SOURCE MATERIAL –
= Beginning of Section =

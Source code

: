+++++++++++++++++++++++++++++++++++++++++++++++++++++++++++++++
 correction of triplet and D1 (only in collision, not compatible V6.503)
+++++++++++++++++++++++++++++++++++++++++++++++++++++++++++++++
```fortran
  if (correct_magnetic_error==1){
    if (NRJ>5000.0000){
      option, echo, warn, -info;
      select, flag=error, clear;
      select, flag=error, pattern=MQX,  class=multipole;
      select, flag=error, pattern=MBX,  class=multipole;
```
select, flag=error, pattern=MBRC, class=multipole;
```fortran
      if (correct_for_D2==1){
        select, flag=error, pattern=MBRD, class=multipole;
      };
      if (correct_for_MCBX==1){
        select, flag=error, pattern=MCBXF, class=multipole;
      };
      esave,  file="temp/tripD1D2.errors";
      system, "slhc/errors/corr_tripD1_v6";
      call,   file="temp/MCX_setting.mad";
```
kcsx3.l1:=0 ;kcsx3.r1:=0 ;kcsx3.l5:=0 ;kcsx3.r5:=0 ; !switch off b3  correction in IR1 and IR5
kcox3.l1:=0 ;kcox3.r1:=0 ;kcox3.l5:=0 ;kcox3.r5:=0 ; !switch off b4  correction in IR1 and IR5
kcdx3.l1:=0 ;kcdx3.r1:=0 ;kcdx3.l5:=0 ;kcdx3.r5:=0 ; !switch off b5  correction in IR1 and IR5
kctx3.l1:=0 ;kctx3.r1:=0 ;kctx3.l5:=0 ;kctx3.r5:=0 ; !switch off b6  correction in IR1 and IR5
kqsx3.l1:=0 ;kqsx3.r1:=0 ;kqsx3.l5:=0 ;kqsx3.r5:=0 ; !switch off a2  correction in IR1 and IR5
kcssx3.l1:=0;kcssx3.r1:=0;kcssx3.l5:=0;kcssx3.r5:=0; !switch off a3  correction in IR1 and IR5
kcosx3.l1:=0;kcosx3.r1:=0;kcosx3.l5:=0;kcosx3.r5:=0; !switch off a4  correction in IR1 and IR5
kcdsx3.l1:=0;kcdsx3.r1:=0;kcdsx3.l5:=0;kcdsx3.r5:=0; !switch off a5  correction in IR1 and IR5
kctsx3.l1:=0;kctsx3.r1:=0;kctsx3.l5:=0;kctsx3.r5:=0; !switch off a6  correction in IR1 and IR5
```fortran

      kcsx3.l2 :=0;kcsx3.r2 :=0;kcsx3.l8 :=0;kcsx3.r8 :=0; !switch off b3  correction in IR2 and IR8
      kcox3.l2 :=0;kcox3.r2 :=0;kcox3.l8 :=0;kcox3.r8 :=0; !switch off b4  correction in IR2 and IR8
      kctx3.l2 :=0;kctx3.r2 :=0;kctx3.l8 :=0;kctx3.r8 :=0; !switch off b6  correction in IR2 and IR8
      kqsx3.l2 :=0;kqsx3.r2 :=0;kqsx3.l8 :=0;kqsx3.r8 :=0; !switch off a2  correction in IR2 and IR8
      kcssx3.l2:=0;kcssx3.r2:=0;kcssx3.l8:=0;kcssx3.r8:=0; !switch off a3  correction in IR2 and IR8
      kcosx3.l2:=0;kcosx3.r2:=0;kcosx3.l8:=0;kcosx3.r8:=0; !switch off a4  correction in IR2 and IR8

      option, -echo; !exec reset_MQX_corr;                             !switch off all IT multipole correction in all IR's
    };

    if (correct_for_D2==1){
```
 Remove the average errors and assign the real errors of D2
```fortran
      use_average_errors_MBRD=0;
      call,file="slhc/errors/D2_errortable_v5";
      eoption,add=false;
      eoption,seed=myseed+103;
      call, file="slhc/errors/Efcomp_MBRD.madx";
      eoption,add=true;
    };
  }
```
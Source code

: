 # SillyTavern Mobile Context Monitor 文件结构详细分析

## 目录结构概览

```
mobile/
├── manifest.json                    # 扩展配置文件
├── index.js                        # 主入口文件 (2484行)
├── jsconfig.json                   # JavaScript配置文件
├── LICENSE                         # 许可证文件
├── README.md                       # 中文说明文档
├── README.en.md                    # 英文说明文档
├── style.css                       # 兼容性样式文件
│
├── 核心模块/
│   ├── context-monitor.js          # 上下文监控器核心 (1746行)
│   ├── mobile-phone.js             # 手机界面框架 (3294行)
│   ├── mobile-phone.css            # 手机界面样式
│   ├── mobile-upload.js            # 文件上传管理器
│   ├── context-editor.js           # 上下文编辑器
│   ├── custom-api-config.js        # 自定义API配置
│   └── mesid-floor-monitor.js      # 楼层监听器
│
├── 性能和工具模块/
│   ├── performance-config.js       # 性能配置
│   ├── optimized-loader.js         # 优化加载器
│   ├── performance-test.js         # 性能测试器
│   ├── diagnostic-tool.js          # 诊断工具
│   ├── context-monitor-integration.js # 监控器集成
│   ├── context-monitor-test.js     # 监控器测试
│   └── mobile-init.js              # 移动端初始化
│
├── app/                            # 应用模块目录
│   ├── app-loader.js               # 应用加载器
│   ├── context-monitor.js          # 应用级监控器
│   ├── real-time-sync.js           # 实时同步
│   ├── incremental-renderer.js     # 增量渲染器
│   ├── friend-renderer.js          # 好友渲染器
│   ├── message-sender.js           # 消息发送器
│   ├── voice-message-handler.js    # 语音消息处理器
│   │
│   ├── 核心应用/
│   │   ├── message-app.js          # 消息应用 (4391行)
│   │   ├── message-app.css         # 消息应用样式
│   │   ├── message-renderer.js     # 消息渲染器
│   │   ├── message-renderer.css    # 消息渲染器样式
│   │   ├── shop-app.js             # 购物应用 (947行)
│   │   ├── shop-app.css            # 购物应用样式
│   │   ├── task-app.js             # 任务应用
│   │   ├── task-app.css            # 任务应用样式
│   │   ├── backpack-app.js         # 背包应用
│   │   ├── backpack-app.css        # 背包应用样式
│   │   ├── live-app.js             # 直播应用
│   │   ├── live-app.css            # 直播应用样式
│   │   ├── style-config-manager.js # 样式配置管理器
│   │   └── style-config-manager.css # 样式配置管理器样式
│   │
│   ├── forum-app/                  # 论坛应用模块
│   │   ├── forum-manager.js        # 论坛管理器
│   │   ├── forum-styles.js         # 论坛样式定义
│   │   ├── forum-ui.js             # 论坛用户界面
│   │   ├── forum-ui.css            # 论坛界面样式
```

= End of Section =

ACTIVITY – All of the material should be given again, character for character.

TASK RESULT –
Source code

:+++++++++++++++++++++++++++++++++++++++++++++++++++++++++++++++
 correction of triplet and D1 (only in collision, not compatible V6.503)
+++++++++++++++++++++++++++++++++++++++++++++++++++++++++++++++
```fortran
  if (correct_magnetic_error==1){
    if (NRJ>5000.0000){
      option, echo, warn, -info;
      select, flag=error, clear;
      select, flag=error, pattern=MQX,  class=multipole;
      select, flag=error, pattern=MBX,  class=multipole;
```
select, flag=error, pattern=MBRC, class=multipole;
```fortran
      if (correct_for_D2==1){
        select, flag=error, pattern=MBRD, class=multipole;
      };
      if (correct_for_MCBX==1){
        select, flag=error, pattern=MCBXF, class=multipole;
      };
      esave,  file="temp/tripD1D2.errors";
      system, "slhc/errors/corr_tripD1_v6";
      call,   file="temp/MCX_setting.mad";
```
kcsx3.l1:=0 ;kcsx3.r1:=0 ;kcsx3.l5:=0 ;kcsx3.r5:=0 ; !switch off b3  correction in IR1 and IR5
kcox3.l1:=0 ;kcox3.r1:=0 ;kcox3.l5:=0 ;kcox3.r5:=0 ; !switch off b4  correction in IR1 and IR5
kcdx3.l1:=0 ;kcdx3.r1:=0 ;kcdx3.l5:=0 ;kcdx3.r5:=0 ; !switch off b5  correction in IR1 and IR5
kctx3.l1:=0 ;kctx3.r1:=0 ;kctx3.l5:=0 ;kctx3.r5:=0 ; !switch off b6  correction in IR1 and IR5
kqsx3.l1:=0 ;kqsx3.r1:=0 ;kqsx3.l5:=0 ;kqsx3.r5:=0 ; !switch off a2  correction in IR1 and IR5
kcssx3.l1:=0;kcssx3.r1:=0;kcssx3.l5:=0;kcssx3.r5:=0; !switch off a3  correction in IR1 and IR5
kcosx3.l1:=0;kcosx3.r1:=0;kcosx3.l5:=0;kcosx3.r5:=0; !switch off a4  correction in IR1 and IR5
kcdsx3.l1:=0;kcdsx3.r1:=0;kcdsx3.l5:=0;kcdsx3.r5:=0; !switch off a5  correction in IR1 and IR5
kctsx3.l1:=0;kctsx3.r1:=0;kctsx3.l5:=0;kctsx3.r5:=0; !switch off a6  correction in IR1 and IR5
```fortran

      kcsx3.l2 :=0;kcsx3.r2 :=0;kcsx3.l8 :=0;kcsx3.r8 :=0; !switch off b3  correction in IR2 and IR8
      kcox3.l2 :=0;kcox3.r2 :=0;kcox3.l8 :=0;kcox3.r8 :=0; !switch off b4  correction in IR2 and IR8
      kctx3.l2 :=0;kctx3.r2 :=0;kctx3.l8 :=0;kctx3.r8 :=0; !switch off b6  correction in IR2 and IR8
      kqsx3.l2 :=0;kqsx3.r2 :=0;kqsx3.l8 :=0;kqsx3.r8 :=0; !switch off a2  correction in IR2 and IR8
      kcssx3.l2:=0;kcssx3.r2:=0;kcssx3.l8:=0;kcssx3.r8:=0; !switch off a3  correction in IR2 and IR8
      kcosx3.l2:=0;kcosx3.r2:=0;kcosx3.l8:=0;kcosx3.r8:=0; !switch off a4  correction in IR2 and IR8

      option, -echo; !exec reset_MQX_corr;                             !switch off all IT multipole correction in all IR's
    };

    if (correct_for_D2==1){
```
 Remove the average errors and assign the real errors of D2
```fortran
      use_average_errors_MBRD=0;
      call,file="slhc/errors/D2_errortable_v5";
      eoption,add=false;
      eoption,seed=myseed+103;
      call, file="slhc/errors/Efcomp_MBRD.madx";
      eoption,add=true;
    };
  }
```
Source code

: # SillyTavern Mobile Context Monitor 文件结构详细分析

## 目录结构概览

```
mobile/
├── manifest.json                    # 扩展配置文件
├── index.js                        # 主入口文件 (2484行)
├── jsconfig.json                   # JavaScript配置文件
├── LICENSE                         # 许可证文件
├── README.md                       # 中文说明文档
├── README.en.md                    # 英文说明文档
├── style.css                       # 兼容性样式文件
│
├── 核心模块/
│   ├── context-monitor.js          # 上下文监控器核心 (1746行)
│   ├── mobile-phone.js             # 手机界面框架 (3294行)
│   ├── mobile-phone.css            # 手机界面样式
│   ├── mobile-upload.js            # 文件上传管理器
│   ├── context-editor.js           # 上下文编辑器
│   ├── custom-api-config.js        # 自定义API配置
│   └── mesid-floor-monitor.js      # 楼层监听器
│
├── 性能和工具模块/
│   ├── performance-config.js       # 性能配置
│   ├── optimized-loader.js         # 优化加载器
│   ├── performance-test.js         # 性能测试器
│   ├── diagnostic-tool.js          # 诊断工具
│   ├── context-monitor-integration.js # 监控器集成
│   ├── context-monitor-test.js     # 监控器测试
│   └── mobile-init.js              # 移动端初始化
│
├── app/                            # 应用模块目录
│   ├── app-loader.js               # 应用加载器
│   ├── context-monitor.js          # 应用级监控器
│   ├── real-time-sync.js           # 实时同步
│   ├── incremental-renderer.js     # 增量渲染器
│   ├── friend-renderer.js          # 好友渲染器
│   ├── message-sender.js           # 消息发送器
│   ├── voice-message-handler.js    # 语音消息处理器
│   │
│   ├── 核心应用/
│   │   ├── message-app.js          # 消息应用 (4391行)
│   │   ├── message-app.css         # 消息应用样式
│   │   ├── message-renderer.js     # 消息渲染器
│   │   ├── message-renderer.css    # 消息渲染器样式
│   │   ├── shop-app.js             # 购物应用 (947行)
│   │   ├── shop-app.css            # 购物应用样式
│   │   ├── task-app.js             # 任务应用
│   │   ├── task-app.css            # 任务应用样式
│   │   ├── backpack-app.js         # 背包应用
│   │   ├── backpack-app.css        # 背包应用样式
│   │   ├── live-app.js             # 直播应用
│   │   ├── live-app.css            # 直播应用样式
│   │   ├── style-config-manager.js # 样式配置管理器
│   │   └── style-config-manager.css # 样式配置管理器样式
│   │
│   ├── forum-app/                  # 论坛应用模块
│   │   ├── forum-manager.js        # 论坛管理器
│   │   ├── forum-styles.js         # 论坛样式定义
│   │   ├── forum-ui.js             # 论坛用户界面
│   │   ├── forum-ui.css            # 论坛界面样式
```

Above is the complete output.